Potential Writers’ Conference Panels, An Unordered List

  • Anything But the Truth: Lies in Nonfiction
  • Tin-Ears & Toss-Offs: Writing with a Disregard for Language
  • The Nonfiction Novel in Verse: Tomorrow’s Genre, Today!
  • Against Self-Expression
  • The Epic Essay
  • Regionalism as Fascism: Writing Against the Tyranny of Place
  • The Grass Castle: Marijuana & Memoir
  • Frisky Business: Writing Lucrative Erotica with Your Cat
  • Mem-wahr or Mem-wah?: Coming to Terms
  • So You Didn’t Get in to Iowa: Next Steps
  • Short Talks: Making Your Public Reading Feel Less Endless
  • Scrambling the Acronym: Queer Writers Queering the “Queer”
  • Guide My Hand: A Poetics of the Masturbation Scene
  • Magical Realism or Magic Irrealism: Must a Distinction Be Made?
  • The “Writers’ Conference”: New Ideas for Bringing Writers in Conversation Together
  • Meow, That Hurt!: Writing Lucrative Abuse Memoirs with Your Cat
  • Plots: Why Are They So Hard to Come Up With?
  • Writing What You Know: Dealing with the Void
  • The End of the Poem: Getting Your Entire Public Reading Audience to Sigh and Nod
  • Tricks of the Trade: Writing Solely for Money
  • Anyone wanna do a thing for AWP in 2012?

Ambitions

Lots of times, or well maybe back in the day more, you hear about certain people’s writing being like other writers on various chemical substances.

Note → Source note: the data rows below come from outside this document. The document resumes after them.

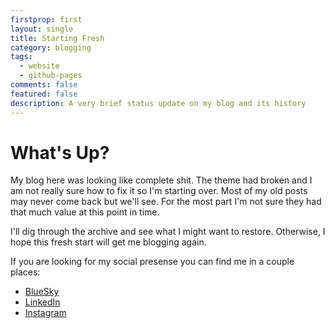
 ```yaml
---
firstprop: first
layout: single
title: Starting Fresh
category: blogging
tags:
  - website
  - github-pages
comments: false
featured: false
description: A very brief status update on my blog and its history
---
```


# What's Up?
My blog here was looking like complete shit. The theme had broken and I am not really sure how to fix it so I'm starting over.  Most of my old posts may never come back but we'll see.  For the most part I'm not sure they had that much value at this point in time.

I'll dig through the archive and see what I might want to restore.  Otherwise, I hope this fresh start will get me blogging again.

If you are looking for my social presense you can find me in a couple places:

* [BlueSky](https://bsky.app/profile/2d2.us)
* [LinkedIn](https://www.linkedin.com/in/billrawlinson/)
* [Instagram](https://www.instagram.com/_finalcut_/)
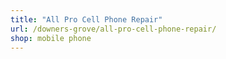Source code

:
 ```yaml
---
title: "All Pro Cell Phone Repair"
url: /downers-grove/all-pro-cell-phone-repair/
shop: mobile phone
---
```

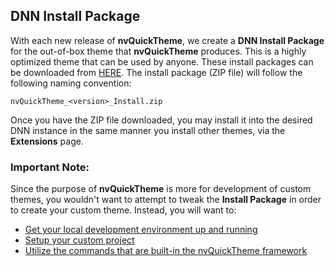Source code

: ## DNN Install Package
With each new release of **nvQuickTheme**, we create a **DNN Install Package** for the out-of-box theme that **nvQuickTheme** produces.  This is a highly optimized theme that can be used by anyone.  These install packages can be downloaded from [HERE](https://github.com/nvisionative/nvQuickTheme/releases).  The install package (ZIP file) will follow the following naming convention:

```
nvQuickTheme_<version>_Install.zip
```

Once you have the ZIP file downloaded, you may install it into the desired DNN instance in the same manner you install other themes, via the **Extensions** page.

### Important Note:
Since the purpose of **nvQuickTheme** is more for development of custom themes, you wouldn't want to attempt to tweak the **Install Package** in order to create your custom theme.  Instead, you will want to:
* [Get your local development environment up and running](https://github.com/nvisionative/nvQuickTheme/wiki/Installation)
* [Setup your custom project](https://github.com/nvisionative/nvQuickTheme/wiki/Project-Setup)
* [Utilize the commands that are built-in the nvQuickTheme framework](https://github.com/nvisionative/nvQuickTheme/wiki/Commands)
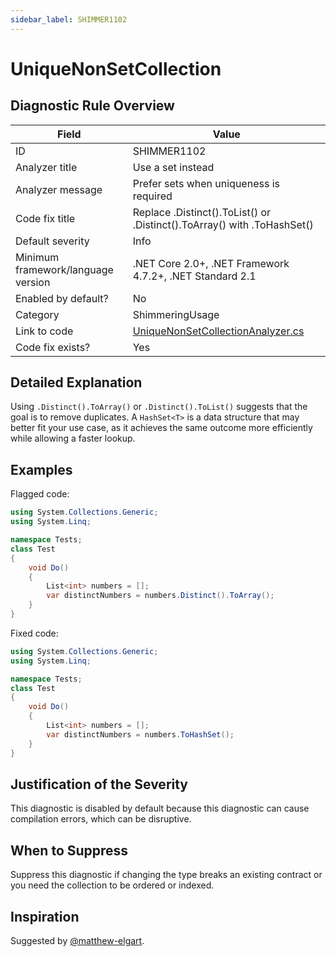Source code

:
 ```yaml
---
sidebar_label: SHIMMER1102
---
```

# UniqueNonSetCollection

## Diagnostic Rule Overview

| Field                              | Value
|------------------------------------|-------
| ID                                 | SHIMMER1102
| Analyzer title                     | Use a set instead
| Analyzer message                   | Prefer sets when uniqueness is required
| Code fix title                     | Replace .Distinct().ToList() or .Distinct().ToArray() with .ToHashSet()
| Default severity                   | Info
| Minimum framework/language version | .NET Core 2.0+, .NET Framework 4.7.2+, .NET Standard 2.1
| Enabled by default?                | No
| Category                           | ShimmeringUsage
| Link to code                       | [UniqueNonSetCollectionAnalyzer.cs](https://github.com/Bartleby2718/Shimmering.Analyzers/blob/main/src/Shimmering.Analyzers/UsageRules/UniqueNonSetCollection/UniqueNonSetCollectionAnalyzer.cs)
| Code fix exists?                   | Yes

## Detailed Explanation

Using `.Distinct().ToArray()` or `.Distinct().ToList()` suggests that the goal is to remove duplicates. A `HashSet<T>` is a data structure that may better fit your use case, as it achieves the same outcome more efficiently while allowing a faster lookup.

## Examples

Flagged code:
```cs
using System.Collections.Generic;
using System.Linq;

namespace Tests;
class Test
{
    void Do()
    {
        List<int> numbers = [];
        var distinctNumbers = numbers.Distinct().ToArray();
    }
}
```

Fixed code:
```cs
using System.Collections.Generic;
using System.Linq;

namespace Tests;
class Test
{
    void Do()
    {
        List<int> numbers = [];
        var distinctNumbers = numbers.ToHashSet();
    }
}
```

## Justification of the Severity

This diagnostic is disabled by default because this diagnostic can cause compilation errors, which can be disruptive.

## When to Suppress

Suppress this diagnostic if changing the type breaks an existing contract or you need the collection to be ordered or indexed.

## Inspiration

Suggested by [@matthew-elgart](https://github.com/matthew-elgart).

He writes like Aimee Bender on acid. It’s like Jonathan Safran Foer on steroids. But when you think about it, those actual circumstances would be insufferable. Who wants to hang out with a tripping Tim O’Brien, or Marilynne Robinson on a roid rage?

Not me. I’d much rather write like Chuck Palahniuk on quaaludes, say, or Tom Wolfe on little to no sleep.